◆ **Exercise prompt**:
Can you pull out each line of the data below that includes the word "search"?

┄┄┄┄┄┄

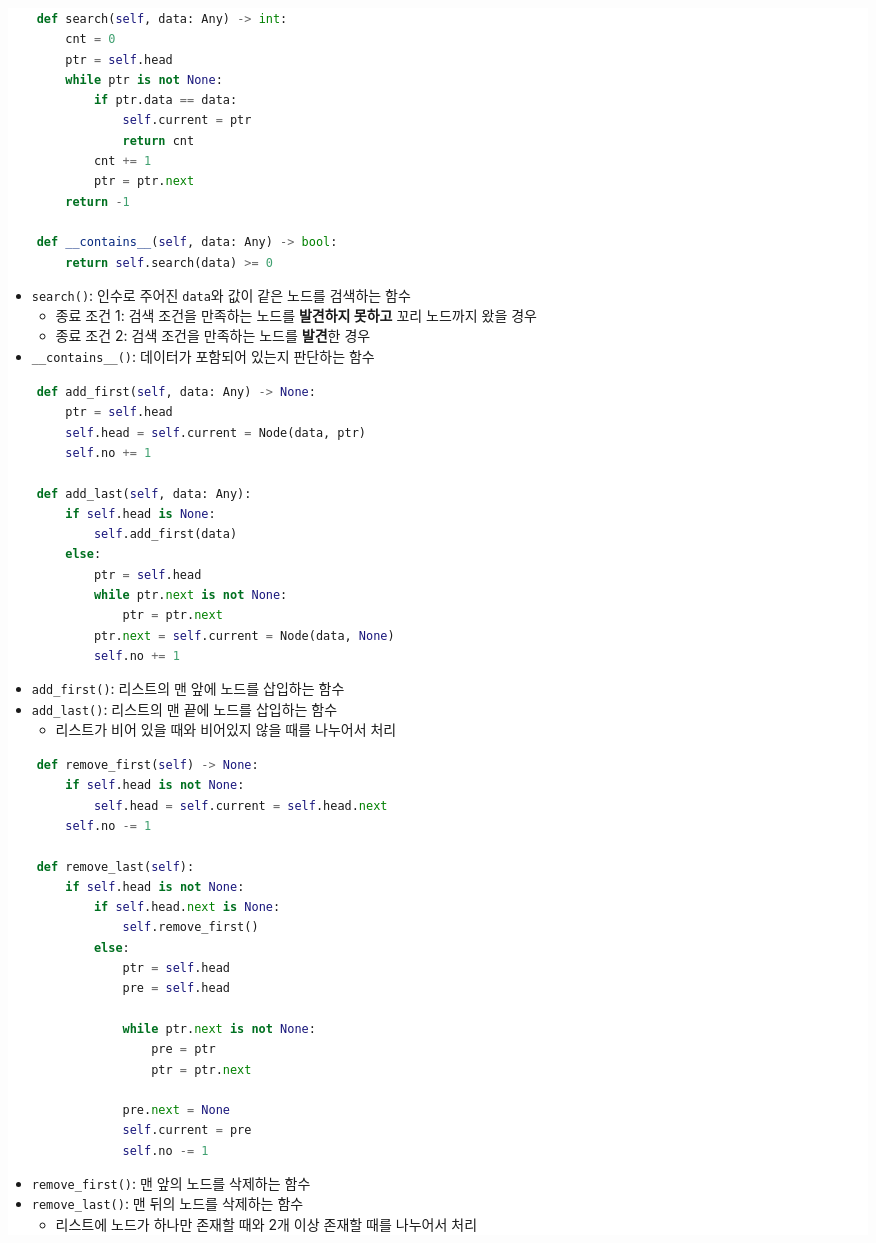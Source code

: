 
```python
    def search(self, data: Any) -> int:
        cnt = 0
        ptr = self.head
        while ptr is not None:
            if ptr.data == data:
                self.current = ptr
                return cnt
            cnt += 1
            ptr = ptr.next
        return -1

    def __contains__(self, data: Any) -> bool:
        return self.search(data) >= 0
```
- `search()`: 인수로 주어진 `data`와 값이 같은 노드를 검색하는 함수
  - 종료 조건 1: 검색 조건을 만족하는 노드를 **발견하지 못하고** 꼬리 노드까지 왔을 경우
  - 종료 조건 2: 검색 조건을 만족하는 노드를 **발견**한 경우
- `__contains__()`: 데이터가 포함되어 있는지 판단하는 함수

```python
    def add_first(self, data: Any) -> None:
        ptr = self.head
        self.head = self.current = Node(data, ptr)
        self.no += 1

    def add_last(self, data: Any):
        if self.head is None:
            self.add_first(data)
        else:
            ptr = self.head
            while ptr.next is not None:
                ptr = ptr.next
            ptr.next = self.current = Node(data, None)
            self.no += 1
```
- `add_first()`: 리스트의 맨 앞에 노드를 삽입하는 함수
- `add_last()`: 리스트의 맨 끝에 노드를 삽입하는 함수
  - 리스트가 비어 있을 때와 비어있지 않을 때를 나누어서 처리

```python
    def remove_first(self) -> None:
        if self.head is not None:
            self.head = self.current = self.head.next
        self.no -= 1

    def remove_last(self):
        if self.head is not None:
            if self.head.next is None:
                self.remove_first()
            else:
                ptr = self.head
                pre = self.head

                while ptr.next is not None:
                    pre = ptr
                    ptr = ptr.next

                pre.next = None
                self.current = pre
                self.no -= 1
```
- `remove_first()`: 맨 앞의 노드를 삭제하는 함수
- `remove_last()`: 맨 뒤의 노드를 삭제하는 함수
  - 리스트에 노드가 하나만 존재할 때와 2개 이상 존재할 때를 나누어서 처리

┄┄┄┄┄┄

◆ **Exercise answer**:
    def search(self, data: Any) -> int:
        return self.search(data) >= 0
- `search()`: 인수로 주어진 `data`와 값이 같은 노드를 검색하는 함수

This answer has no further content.